Pipeline output files and directories¶
The pipeline outputs different OTU tables and corresponding
representative sequences. All final outputs can be found in the
processing_results
folder, under a sub-directory labeled
myDataset_results
. Files in this directory are labeled systematically,
usually with the format
myDataset.file_description.otu_similarity.file_type
.
Top directory¶
Files in the top results directory are as follows:
- myDataset.otu_seqs.N.fasta: FASTA file with the representative sequences for the denovo OTUs, clustered at N%.
- myDataset.otu_seqs.dbOTU.fasta: FASTA file with the representative sequences for the distribution-based OTUs.
- myDataset.otu_table.N.denovo: OTU table with N% denovo OTUs labeled denovo1, denovo2, … in the rows and samples in the columns.
- myDataset.otu_table.N.dbOTU: OTU table with distribution-based OTUs labeled dbotu1, dbotu2, … in the rows and samples in the columns.
- myDataset.otu_table.N.denovo_oligotypes: OTU table with N% denovo OTUs separated into unique oligotypes.
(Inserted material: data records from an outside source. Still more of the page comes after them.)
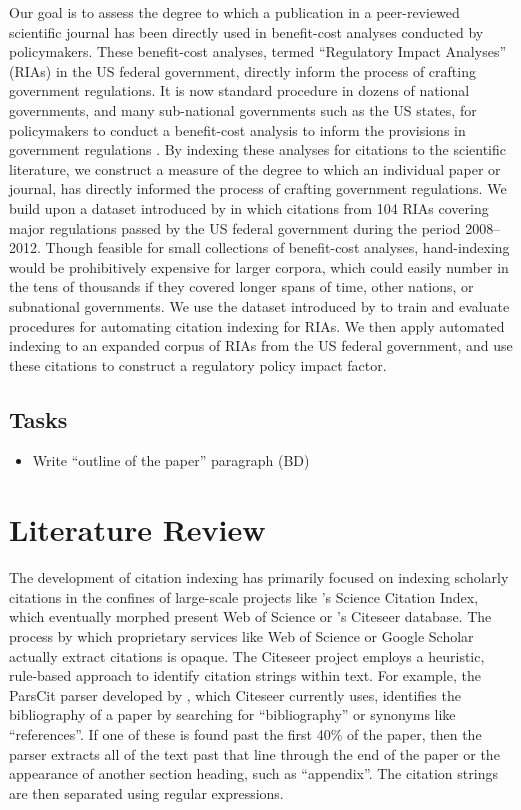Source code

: \documentclass[12pt]{article}
\begin{document}
Our goal is to assess the degree to which a publication in a peer-reviewed scientific journal has been directly used in benefit-cost analyses conducted by policymakers. These benefit-cost analyses, termed ``Regulatory Impact Analyses'' (RIAs) in the US federal government, directly inform the process of crafting government regulations. It is now standard procedure in dozens of national governments, and many sub-national governments such as the US states, for policymakers to conduct a benefit-cost analysis to inform the provisions in government regulations \cite{hahn2007}. By indexing these analyses for citations to the scientific literature, we construct a measure of the degree to which an individual paper or journal, has directly informed the process of crafting government regulations. We build upon a dataset introduced by \cite{desmarais2014} in which citations from 104 RIAs covering major regulations passed by the US federal government during the period 2008--2012. Though feasible for small collections of benefit-cost analyses, hand-indexing would be prohibitively expensive for larger corpora, which could easily number in the tens of thousands if they covered longer spans of time, other nations, or subnational governments. We use the dataset introduced by \cite{desmarais2014} to train and evaluate procedures for automating citation indexing for RIAs. We then apply automated indexing to an expanded corpus of RIAs from the US federal government, and use these citations to construct a regulatory policy impact factor.

\subsection{Tasks}

\begin{itemize}
\item Write ``outline of the paper'' paragraph (BD)


\end{itemize}

\section{Literature Review}
The development of citation indexing has primarily focused on indexing scholarly citations in the confines of large-scale projects like 's Science Citation Index, which eventually morphed present Web of Science or 's Citeseer database. The process by which proprietary services like Web of Science or Google Scholar actually extract citations is opaque. The Citeseer project employs a heuristic, rule-based approach to identify citation strings within text. For example, the ParsCit parser developed by , which Citeseer currently uses, identifies the bibliography of a paper by searching for ``bibliography'' or synonyms like ``references''. If one of these is found past the first 40\% of the paper, then the parser extracts all of the text past that line through the end of the paper or the appearance of another section heading, such as ``appendix''. The citation strings are then separated using regular expressions. 
\end{document}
Each OTU is labeled denovo1.1, denovo1.2, denovo2.1, denovo2.2, denovo2.3, etc. The first number corresponds to the parent denovo OTU number; the second is the oligotype number. Oligotypes are calculated as each unique sequence within an OTU cluster.
- myDataset.raw_dereplicated.fasta: FASTA file with all unique
sequences in the dataset. Only sequences which appear more times than
the
MIN_COUNT
specified in the summary file are included (default value forMIN_COUNT
is 10). - summary_file.txt: Updated summary file containing original processing request and resulting file names.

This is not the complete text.